I enjoyed taking Forward Web Editor Gabrielle Birkner — a friend as well as a colleague — to the mikveh just before her recent wedding, an experience she describes in her recent Sisterhood post.
I’ve taken a number of friends over the years, happy to introduce my sisters in liberal Judaism to this central ritual of a Jewish married woman’s life, which can seem mysterious or even intimidating if it’s not something you’ve been personally introduced to.
As Gabi wrote, it is quiet time I appreciate each month. More than that, it feels like a sanctuary, a private women’s space carved out of my busy life as a working mother to focus on my own hopes and prayers.
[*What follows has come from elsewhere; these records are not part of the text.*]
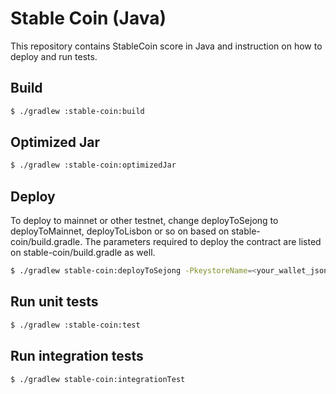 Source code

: # Stable Coin (Java)

This repository contains StableCoin score in Java and instruction on how to deploy and run tests.


## Build
```sh
$ ./gradlew :stable-coin:build
```

## Optimized Jar
```sh
$ ./gradlew :stable-coin:optimizedJar
```

## Deploy
To deploy to mainnet or other testnet, change deployToSejong  to deployToMainnet, deployToLisbon or so on based on stable-coin/build.gradle. The parameters required to deploy the contract are listed on stable-coin/build.gradle as well.
```sh
$ ./gradlew stable-coin:deployToSejong -PkeystoreName=<your_wallet_json> -PkeystorePass=<password>
```

## Run unit tests
```sh
$ ./gradlew :stable-coin:test
```

## Run integration tests
```sh
$ ./gradlew stable-coin:integrationTest
```
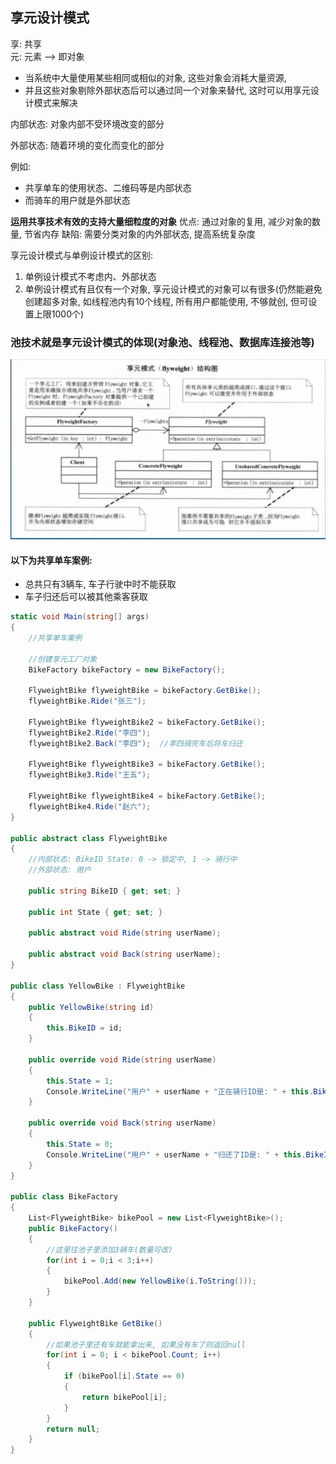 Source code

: ## 享元设计模式

享: 共享  
元: 元素 --> 即对象

- 当系统中大量使用某些相同或相似的对象, 这些对象会消耗大量资源,
- 并且这些对象剔除外部状态后可以通过同一个对象来替代, 这时可以用享元设计模式来解决

内部状态: 对象内部不受环境改变的部分

外部状态: 随着环境的变化而变化的部分

例如: 
- 共享单车的使用状态、二维码等是内部状态
- 而骑车的用户就是外部状态

**运用共享技术有效的支持大量细粒度的对象**
优点: 通过对象的复用, 减少对象的数量, 节省内存
缺陷: 需要分类对象的内外部状态, 提高系统复杂度

享元设计模式与单例设计模式的区别:
1. 单例设计模式不考虑内、外部状态
2. 单例设计模式有且仅有一个对象, 享元设计模式的对象可以有很多(仍然能避免创建超多对象, 如线程池内有10个线程, 所有用户都能使用, 不够就创, 但可设置上限1000个)

### 池技术就是享元设计模式的体现(对象池、线程池、数据库连接池等)

![享元设计模式UML图](../Assets/享元设计模式UML图.png)

#### 以下为共享单车案例:
- 总共只有3辆车, 车子行驶中时不能获取
- 车子归还后可以被其他乘客获取

```cs
static void Main(string[] args)
{
    //共享单车案例

    //创建享元工厂对象
    BikeFactory bikeFactory = new BikeFactory();

    FlyweightBike flyweightBike = bikeFactory.GetBike();
    flyweightBike.Ride("张三");

    FlyweightBike flyweightBike2 = bikeFactory.GetBike();
    flyweightBike2.Ride("李四");
    flyweightBike2.Back("李四");  //李四骑完车后将车归还

    FlyweightBike flyweightBike3 = bikeFactory.GetBike();
    flyweightBike3.Ride("王五");

    FlyweightBike flyweightBike4 = bikeFactory.GetBike();
    flyweightBike4.Ride("赵六");
}

public abstract class FlyweightBike
{
    //内部状态: BikeID State: 0 -> 锁定中, 1 -> 骑行中
    //外部状态: 用户

    public string BikeID { get; set; }

    public int State { get; set; }

    public abstract void Ride(string userName);

    public abstract void Back(string userName);
}

public class YellowBike : FlyweightBike
{
    public YellowBike(string id)
    {
        this.BikeID = id;
    }

    public override void Ride(string userName)
    {
        this.State = 1;
        Console.WriteLine("用户" + userName + "正在骑行ID是: " + this.BikeID + "的小黄车");
    }

    public override void Back(string userName)
    {
        this.State = 0;
        Console.WriteLine("用户" + userName + "归还了ID是: " + this.BikeID + "的小黄车");
    }
}

public class BikeFactory
{
    List<FlyweightBike> bikePool = new List<FlyweightBike>();
    public BikeFactory()
    {
        //这里往池子里添加3辆车(数量可改)
        for(int i = 0;i < 3;i++)
        {
            bikePool.Add(new YellowBike(i.ToString()));
        }
    }

    public FlyweightBike GetBike()
    {
        //如果池子里还有车就能拿出来, 如果没有车了则返回null
        for(int i = 0; i < bikePool.Count; i++)
        {
            if (bikePool[i].State == 0)
            {
                return bikePool[i];
            }
        }
        return null;
    }
}
``` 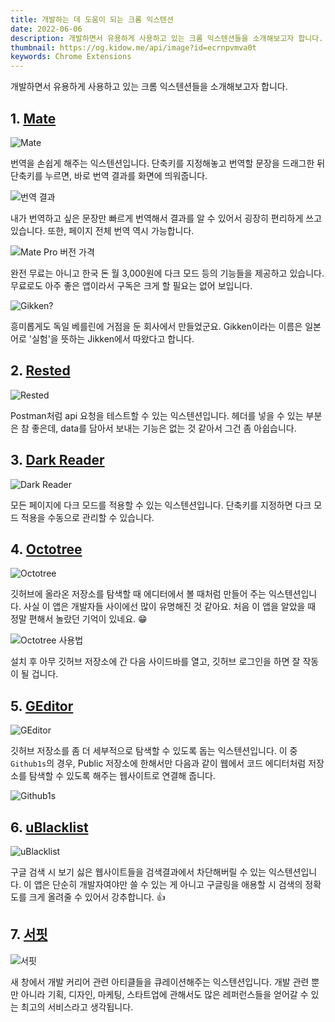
 ```yaml
---
title: 개발하는 데 도움이 되는 크롬 익스텐션
date: 2022-06-06
description: 개발하면서 유용하게 사용하고 있는 크롬 익스텐션들을 소개해보고자 합니다.
thumbnail: https://og.kidow.me/api/image?id=ecrnpvmva0t
keywords: Chrome Extensions
---
```


개발하면서 유용하게 사용하고 있는 크롬 익스텐션들을 소개해보고자 합니다.

## 1. [Mate](https://chrome.google.com/webstore/detail/mate-translate-%E2%80%93-translat/ihmgiclibbndffejedjimfjmfoabpcke)

![Mate](mate.png)

번역을 손쉽게 해주는 익스텐션입니다. 단축키를 지정해놓고 번역할 문장을 드래그한 뒤 단축키를 누르면, 바로 번역 결과를 화면에 띄워줍니다.

![번역 결과](mate.gif)

내가 번역하고 싶은 문장만 빠르게 번역해서 결과를 알 수 있어서 굉장히 편리하게 쓰고 있습니다. 또한, 페이지 전체 번역 역시 가능합니다.

![Mate Pro 버전 가격](mate_pro.png)

완전 무료는 아니고 한국 돈 월 3,000원에 다크 모드 등의 기능들을 제공하고 있습니다. 무료로도 아주 좋은 앱이라서 구독은 크게 할 필요는 없어 보입니다.

![Gikken?](gikken.png)

흥미롭게도 독일 베를린에 거점을 둔 회사에서 만들었군요. Gikken이라는 이름은 일본어로 '실험'을 뜻하는 Jikken에서 따왔다고 합니다.

## 2. [Rested](https://chrome.google.com/webstore/detail/rested/eelcnbccaccipfolokglfhhmapdchbfg)

![Rested](rested.png)

Postman처럼 api 요청을 테스트할 수 있는 익스텐션입니다. 헤더를 넣을 수 있는 부분은 참 좋은데, data를 담아서 보내는 기능은 없는 것 같아서 그건 좀 아쉽습니다.

## 3. [Dark Reader](https://chrome.google.com/webstore/detail/dark-reader/eimadpbcbfnmbkopoojfekhnkhdbieeh)

![Dark Reader](dark_reader.png)

모든 페이지에 다크 모드를 적용할 수 있는 익스텐션입니다. 단축키를 지정하면 다크 모드 적용을 수동으로 관리할 수 있습니다.

## 4. [Octotree](https://chrome.google.com/webstore/detail/octotree-github-code-tree/bkhaagjahfmjljalopjnoealnfndnagc)

![Octotree](octotree.png)

깃허브에 올라온 저장소를 탐색할 때 에디터에서 볼 때처럼 만들어 주는 익스텐션입니다. 사실 이 앱은 개발자들 사이에선 많이 유명해진 것 같아요. 처음 이 앱을 알았을 때 정말 편해서 놀랐던 기억이 있네요. 😁

![Octotree 사용법](octotree.gif)

설치 후 아무 깃허브 저장소에 간 다음 사이드바를 열고, 깃허브 로그인을 하면 잘 작동이 될 겁니다.

## 5. [GEditor](https://chrome.google.com/webstore/detail/geditor-github-button-edi/cpfldfidpgollddlhpbgflolgjdlfnob)

![GEditor](GEditor.png)

깃허브 저장소를 좀 더 세부적으로 탐색할 수 있도록 돕는 익스텐션입니다. 이 중 `Github1s`의 경우, Public 저장소에 한해서만 다음과 같이 웹에서 코드 에디터처럼 저장소를 탐색할 수 있도록 해주는 웹사이트로 연결해 줍니다.

![Github1s](github1s.png)

## 6. [uBlacklist](https://chrome.google.com/webstore/detail/ublacklist/pncfbmialoiaghdehhbnbhkkgmjanfhe)

![uBlacklist](ublacklist.png)

구글 검색 시 보기 싫은 웹사이트들을 검색결과에서 차단해버릴 수 있는 익스텐션입니다. 이 앱은 단순히 개발자여야만 쓸 수 있는 게 아니고 구글링을 애용할 시 검색의 정확도를 크게 올려줄 수 있어서 강추합니다. 👍

## 7. [서핏](https://chrome.google.com/webstore/detail/summari-for-chrome/hfbolicepmhlpoiabgkpeojpagpcmccc/related)

![서핏](surfit.png)

새 창에서 개발 커리어 관련 아티클들을 큐레이션해주는 익스텐션입니다. 개발 관련 뿐만 아니라 기획, 디자인, 마케팅, 스타트업에 관해서도 많은 레퍼런스들을 얻어갈 수 있는 최고의 서비스라고 생각됩니다.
I cherish my own mikveh observance as a space for real spiritual intimacy.
Reading more about the Mishna’s views of ritual impurity in a fascinating recent book, “The Boy on the Door on the Ox,” by Rabbi Martin Samuel Cohen, has enhanced my relationship to mikveh.
Now, I realize, immersing offers me the opportunity to wash off the “tumah,” or ritual impurity — a kind of inchoate state of taintedness — often unknowingly encountered through daily life, not just the ritual impurity I acquire through menstruation.
But what I want to talk about here is the simmering controversy around sexually active unmarried women going to mikveh. “If they want to add a certain measure of sanctity to the relationship, then they go,” says Rabbi Miriam Berkowitz, a Conservative rabbi living in Israel, who authored “Taking the Plunge: A Practical and Spiritual Guide to the Mikvah.”
She estimates that, of the Orthodox women who are having sex outside of marriage, perhaps one-third use the mikveh each month.
“It is a problem that people delay marriage so much, or are 50 and divorced” and having sex but are not supposed to go to mikveh, she said. “People should at least be talking about it and not scared to admit that the reality exists.”
My friend “Shuli,” who asked to go by a pseudonym, is 28, is a self-described Orthodox woman in a committed relationship having sex. Shuli says that she and her friends don’t use the mikveh “because we’re not married.”
“I know a few of us who are not married and definitely having sex, and keep Orthodox halacha except for that,” she says.
In Israel, according to Rabbi Andrew Sacks, who heads the Conservative/Masorti movement there, women and rabbis affiliated with his movement are routinely blocked from using the publicly-funded mikvaot. He wrote about it in this Jerusalem Post blog post.
Early last year, one of Israel’s chief rabbis issued a ban on single women going to the mikveh there, out of concern it was promoting pre-marital sex.
Rabbi Susan Grossman authored a Conservative movement responsum on approaching mikveh use in new ways.
“I wanted to include unmarried people, even those in a gay relationship. It should be used as an expression of intimacy in a loving, trusting committed relationship,” said Rabbi Grossman, who leads Beth Shalom Congregation in Columbia, Maryland.
She is also chair of the Conservative movement’s Rabbinical Assembly’s Committee on Jewish Law and Standards’ Subcommittee on Family, Gender and Human Sexuality.
In Columbia, “we have a Lubavitch mikveh in town, so there’s no safe place for someone single to go where they would keep their anonymity,” she told The Sisterhood. Around the country “are there individuals doing this? I know there are because people call me with this kind of question.”
It isn’t many people, she admits. “The hot part of the topic is that people are uncomfortable with acknowledging that premarital sex is part of society today. I wish people were banging down the doors to get to the mikveh.”